I use the lenses of doxa, habitus and emergent aspirations to study how rural young people’s aspirations are made, shared and altered.  These concepts and data illustrate why rural young people’s capacity to aspire remains heavily informed by place, and help to explain why many young people pursue the same, but limited, educational pathways. They also show that aspirations emerge and change as young people move between rural and urban worlds and gain experiences from each.

The consequences of rural young people’s changing aspirations were felt in several ways in the village. Socially, many educated or ‘urbanised’ youth were seen as ‘gengsi’, or as having superior attitudes because they had grown to look down upon farm work. The combination of superior attitudes and a shared doxa for migrating out of the village for ‘modern’ work caused physical changes in the village, such as more youth, and particularly males, leaving for cities. What is new about these trends is in terms of the pace, scale and extent of change.  Compared to their parents’ generation, the logics of aspiring influenced many more young people, whether from relatively rich or poor families, not to farm. Instead, many youth spent years away from the village to pursue higher education and experience city life.

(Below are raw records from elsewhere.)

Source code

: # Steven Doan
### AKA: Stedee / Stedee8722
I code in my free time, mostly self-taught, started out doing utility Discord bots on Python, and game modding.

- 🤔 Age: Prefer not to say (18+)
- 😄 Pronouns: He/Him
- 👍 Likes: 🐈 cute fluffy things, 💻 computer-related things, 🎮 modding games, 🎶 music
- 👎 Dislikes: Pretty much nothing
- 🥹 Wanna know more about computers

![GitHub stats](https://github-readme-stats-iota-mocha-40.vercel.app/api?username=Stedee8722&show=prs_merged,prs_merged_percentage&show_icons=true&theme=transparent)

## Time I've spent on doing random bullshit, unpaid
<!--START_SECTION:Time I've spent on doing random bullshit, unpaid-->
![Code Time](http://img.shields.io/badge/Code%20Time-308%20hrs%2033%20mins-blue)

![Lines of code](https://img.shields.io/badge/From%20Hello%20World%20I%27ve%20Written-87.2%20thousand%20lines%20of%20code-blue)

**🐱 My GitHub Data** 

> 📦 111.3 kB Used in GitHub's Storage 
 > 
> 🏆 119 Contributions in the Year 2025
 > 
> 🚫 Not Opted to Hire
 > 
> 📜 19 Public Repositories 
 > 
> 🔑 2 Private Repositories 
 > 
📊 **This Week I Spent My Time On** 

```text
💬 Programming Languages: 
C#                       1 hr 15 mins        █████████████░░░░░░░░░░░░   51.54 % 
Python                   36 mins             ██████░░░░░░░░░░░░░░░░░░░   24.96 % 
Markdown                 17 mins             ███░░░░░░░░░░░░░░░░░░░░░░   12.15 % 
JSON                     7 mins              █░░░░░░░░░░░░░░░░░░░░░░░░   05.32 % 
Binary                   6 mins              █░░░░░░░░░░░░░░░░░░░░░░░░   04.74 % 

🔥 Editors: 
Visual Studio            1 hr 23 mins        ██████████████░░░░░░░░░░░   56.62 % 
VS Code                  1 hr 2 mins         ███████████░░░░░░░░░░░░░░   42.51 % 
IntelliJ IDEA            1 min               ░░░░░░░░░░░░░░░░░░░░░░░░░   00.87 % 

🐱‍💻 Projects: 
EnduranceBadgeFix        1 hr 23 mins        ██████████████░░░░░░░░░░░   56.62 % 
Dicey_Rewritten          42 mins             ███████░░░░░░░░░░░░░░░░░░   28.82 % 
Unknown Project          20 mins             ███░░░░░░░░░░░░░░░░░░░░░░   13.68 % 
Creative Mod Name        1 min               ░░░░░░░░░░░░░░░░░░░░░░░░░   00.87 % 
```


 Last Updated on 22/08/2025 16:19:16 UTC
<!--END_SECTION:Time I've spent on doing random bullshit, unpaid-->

How one views the influence of education and migration on rural young people means regarding what these decisions have meant for youth’s lives in the short and long-term. Short-term patterns saw greater education and migration adding to young people’s sense of self, family and peer relationships. Longer-term patterns saw how working and living in the city seemed to lose its appeal to youth as daily life became more expensive and difficult. A troubling outcome of these educational trends is that many youth felt stuck between urban and rural worlds. This was largely because of the instability of urban work, and the inexperience in rural work. The greater concern then is that, even with more education and its promises for social mobility, rural young people’s futures remain precarious in rural and in urban areas.